● Exercise objective: If a line in the data below contains "info", copy it.

____ Task input

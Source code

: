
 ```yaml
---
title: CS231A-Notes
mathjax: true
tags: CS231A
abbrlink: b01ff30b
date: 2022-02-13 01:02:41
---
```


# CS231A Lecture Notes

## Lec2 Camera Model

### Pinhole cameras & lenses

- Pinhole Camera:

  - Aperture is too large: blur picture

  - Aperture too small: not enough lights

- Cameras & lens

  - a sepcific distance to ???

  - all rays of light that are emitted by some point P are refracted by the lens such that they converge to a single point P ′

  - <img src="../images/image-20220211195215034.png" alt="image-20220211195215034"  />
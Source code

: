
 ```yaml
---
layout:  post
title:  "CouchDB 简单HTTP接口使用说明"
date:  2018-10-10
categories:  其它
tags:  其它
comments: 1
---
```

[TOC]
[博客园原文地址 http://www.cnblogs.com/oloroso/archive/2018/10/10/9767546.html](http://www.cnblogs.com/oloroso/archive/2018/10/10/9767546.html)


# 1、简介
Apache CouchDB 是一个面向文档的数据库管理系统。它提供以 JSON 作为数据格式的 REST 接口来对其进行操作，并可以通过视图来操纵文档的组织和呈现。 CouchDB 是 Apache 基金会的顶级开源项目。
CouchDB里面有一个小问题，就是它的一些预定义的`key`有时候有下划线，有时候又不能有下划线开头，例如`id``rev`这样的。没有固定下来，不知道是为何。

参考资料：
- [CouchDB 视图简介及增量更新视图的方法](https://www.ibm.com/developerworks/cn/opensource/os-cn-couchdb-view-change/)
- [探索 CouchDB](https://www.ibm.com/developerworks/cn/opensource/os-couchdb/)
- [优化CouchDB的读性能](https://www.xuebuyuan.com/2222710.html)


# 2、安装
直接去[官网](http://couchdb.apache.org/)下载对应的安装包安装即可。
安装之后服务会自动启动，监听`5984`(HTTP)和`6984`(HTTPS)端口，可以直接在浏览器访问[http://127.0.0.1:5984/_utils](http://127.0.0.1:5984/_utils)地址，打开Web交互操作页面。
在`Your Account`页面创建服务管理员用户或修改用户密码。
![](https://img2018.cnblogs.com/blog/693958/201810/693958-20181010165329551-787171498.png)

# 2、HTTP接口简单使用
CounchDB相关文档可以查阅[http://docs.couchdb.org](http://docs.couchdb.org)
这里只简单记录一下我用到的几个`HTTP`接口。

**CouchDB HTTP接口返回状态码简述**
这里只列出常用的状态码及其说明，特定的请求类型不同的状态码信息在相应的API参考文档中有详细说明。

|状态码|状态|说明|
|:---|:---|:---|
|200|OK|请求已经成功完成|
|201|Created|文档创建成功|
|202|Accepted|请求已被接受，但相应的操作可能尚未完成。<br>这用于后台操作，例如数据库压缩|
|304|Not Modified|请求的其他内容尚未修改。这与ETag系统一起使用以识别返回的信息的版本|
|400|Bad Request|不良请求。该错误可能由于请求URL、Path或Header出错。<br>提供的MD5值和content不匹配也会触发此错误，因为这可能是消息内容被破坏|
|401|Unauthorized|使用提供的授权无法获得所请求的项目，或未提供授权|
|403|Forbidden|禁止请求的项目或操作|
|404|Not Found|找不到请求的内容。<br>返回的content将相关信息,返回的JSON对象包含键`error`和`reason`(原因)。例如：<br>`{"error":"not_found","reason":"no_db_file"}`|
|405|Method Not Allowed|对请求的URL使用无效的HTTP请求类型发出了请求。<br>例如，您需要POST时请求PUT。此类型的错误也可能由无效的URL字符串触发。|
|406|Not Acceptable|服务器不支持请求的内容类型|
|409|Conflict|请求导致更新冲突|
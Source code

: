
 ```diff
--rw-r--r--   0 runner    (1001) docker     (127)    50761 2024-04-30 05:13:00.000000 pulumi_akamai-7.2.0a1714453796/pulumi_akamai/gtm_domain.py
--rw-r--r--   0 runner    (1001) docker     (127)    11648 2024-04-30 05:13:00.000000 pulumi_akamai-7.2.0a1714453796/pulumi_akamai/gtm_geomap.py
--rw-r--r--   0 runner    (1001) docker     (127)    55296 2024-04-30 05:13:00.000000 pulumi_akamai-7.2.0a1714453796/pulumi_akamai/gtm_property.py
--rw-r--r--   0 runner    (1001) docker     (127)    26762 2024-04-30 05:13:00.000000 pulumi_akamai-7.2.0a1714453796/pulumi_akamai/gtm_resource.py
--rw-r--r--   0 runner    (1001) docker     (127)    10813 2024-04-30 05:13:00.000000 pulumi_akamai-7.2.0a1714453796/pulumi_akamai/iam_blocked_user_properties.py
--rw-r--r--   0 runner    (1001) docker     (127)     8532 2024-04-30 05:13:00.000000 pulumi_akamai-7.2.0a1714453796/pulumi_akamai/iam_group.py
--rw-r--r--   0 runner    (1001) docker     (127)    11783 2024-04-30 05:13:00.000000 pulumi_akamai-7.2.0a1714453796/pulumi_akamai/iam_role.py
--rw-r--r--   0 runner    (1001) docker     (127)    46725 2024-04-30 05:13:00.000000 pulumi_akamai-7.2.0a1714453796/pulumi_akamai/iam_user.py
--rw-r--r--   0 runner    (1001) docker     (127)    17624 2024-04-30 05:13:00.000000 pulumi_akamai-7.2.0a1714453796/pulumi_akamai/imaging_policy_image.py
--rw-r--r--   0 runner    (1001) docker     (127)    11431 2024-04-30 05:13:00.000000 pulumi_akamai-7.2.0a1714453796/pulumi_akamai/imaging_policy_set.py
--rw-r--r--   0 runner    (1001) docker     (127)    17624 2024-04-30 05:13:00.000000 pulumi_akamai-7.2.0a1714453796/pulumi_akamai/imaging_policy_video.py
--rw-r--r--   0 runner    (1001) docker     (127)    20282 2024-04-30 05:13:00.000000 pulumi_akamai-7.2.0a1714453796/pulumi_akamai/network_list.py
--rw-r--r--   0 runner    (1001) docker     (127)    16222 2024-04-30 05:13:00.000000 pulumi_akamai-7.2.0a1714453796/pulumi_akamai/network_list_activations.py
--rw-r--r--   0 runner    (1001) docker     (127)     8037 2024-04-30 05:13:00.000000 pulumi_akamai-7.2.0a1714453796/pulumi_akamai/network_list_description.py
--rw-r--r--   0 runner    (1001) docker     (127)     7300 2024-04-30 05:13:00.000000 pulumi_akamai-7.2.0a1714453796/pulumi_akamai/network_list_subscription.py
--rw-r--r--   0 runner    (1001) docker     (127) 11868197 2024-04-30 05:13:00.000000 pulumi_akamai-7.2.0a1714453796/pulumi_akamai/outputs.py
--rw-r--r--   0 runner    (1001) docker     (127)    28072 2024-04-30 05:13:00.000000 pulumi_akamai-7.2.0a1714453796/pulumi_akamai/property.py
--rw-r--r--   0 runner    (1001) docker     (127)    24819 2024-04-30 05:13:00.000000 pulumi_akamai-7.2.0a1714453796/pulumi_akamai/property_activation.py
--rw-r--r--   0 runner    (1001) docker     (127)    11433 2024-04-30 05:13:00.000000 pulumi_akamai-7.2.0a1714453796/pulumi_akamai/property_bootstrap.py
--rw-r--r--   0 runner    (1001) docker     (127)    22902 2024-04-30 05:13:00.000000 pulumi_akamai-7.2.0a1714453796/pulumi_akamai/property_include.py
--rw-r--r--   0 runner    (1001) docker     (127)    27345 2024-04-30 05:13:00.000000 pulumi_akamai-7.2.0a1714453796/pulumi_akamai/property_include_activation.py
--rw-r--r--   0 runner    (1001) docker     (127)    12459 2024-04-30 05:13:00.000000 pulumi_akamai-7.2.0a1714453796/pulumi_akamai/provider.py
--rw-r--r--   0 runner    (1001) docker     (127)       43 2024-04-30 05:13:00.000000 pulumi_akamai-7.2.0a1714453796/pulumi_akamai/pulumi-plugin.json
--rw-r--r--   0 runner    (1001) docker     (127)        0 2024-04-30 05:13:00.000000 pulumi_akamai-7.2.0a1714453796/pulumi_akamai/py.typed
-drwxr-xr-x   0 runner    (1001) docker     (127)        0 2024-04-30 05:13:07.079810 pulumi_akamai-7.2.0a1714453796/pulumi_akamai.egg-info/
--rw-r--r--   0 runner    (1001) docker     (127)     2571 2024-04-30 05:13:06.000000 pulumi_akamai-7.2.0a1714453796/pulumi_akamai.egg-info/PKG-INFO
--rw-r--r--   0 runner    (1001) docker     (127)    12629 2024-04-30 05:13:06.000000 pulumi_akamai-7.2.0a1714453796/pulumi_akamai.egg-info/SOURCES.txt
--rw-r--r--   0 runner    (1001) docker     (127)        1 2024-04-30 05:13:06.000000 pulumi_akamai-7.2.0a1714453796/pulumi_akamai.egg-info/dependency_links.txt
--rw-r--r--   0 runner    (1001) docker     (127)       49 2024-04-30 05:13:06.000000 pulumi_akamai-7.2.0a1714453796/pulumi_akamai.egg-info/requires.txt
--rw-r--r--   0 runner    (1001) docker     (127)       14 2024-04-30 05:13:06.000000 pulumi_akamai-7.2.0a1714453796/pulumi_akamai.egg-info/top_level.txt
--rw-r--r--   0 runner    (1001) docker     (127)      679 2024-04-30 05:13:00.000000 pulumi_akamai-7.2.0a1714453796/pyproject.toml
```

________

● Exercise result:
-drwxr-xr-x   0 runner    (1001) docker     (127)        0 2024-04-30 05:13:07.079810 pulumi_akamai-7.2.0a1714453796/pulumi_akamai.egg-info/
--rw-r--r--   0 runner    (1001) docker     (127)     2571 2024-04-30 05:13:06.000000 pulumi_akamai-7.2.0a1714453796/pulumi_akamai.egg-info/PKG-INFO
--rw-r--r--   0 runner    (1001) docker     (127)    12629 2024-04-30 05:13:06.000000 pulumi_akamai-7.2.0a1714453796/pulumi_akamai.egg-info/SOURCES.txt
--rw-r--r--   0 runner    (1001) docker     (127)        1 2024-04-30 05:13:06.000000 pulumi_akamai-7.2.0a1714453796/pulumi_akamai.egg-info/dependency_links.txt
--rw-r--r--   0 runner    (1001) docker     (127)       49 2024-04-30 05:13:06.000000 pulumi_akamai-7.2.0a1714453796/pulumi_akamai.egg-info/requires.txt
--rw-r--r--   0 runner    (1001) docker     (127)       14 2024-04-30 05:13:06.000000 pulumi_akamai-7.2.0a1714453796/pulumi_akamai.egg-info/top_level.txt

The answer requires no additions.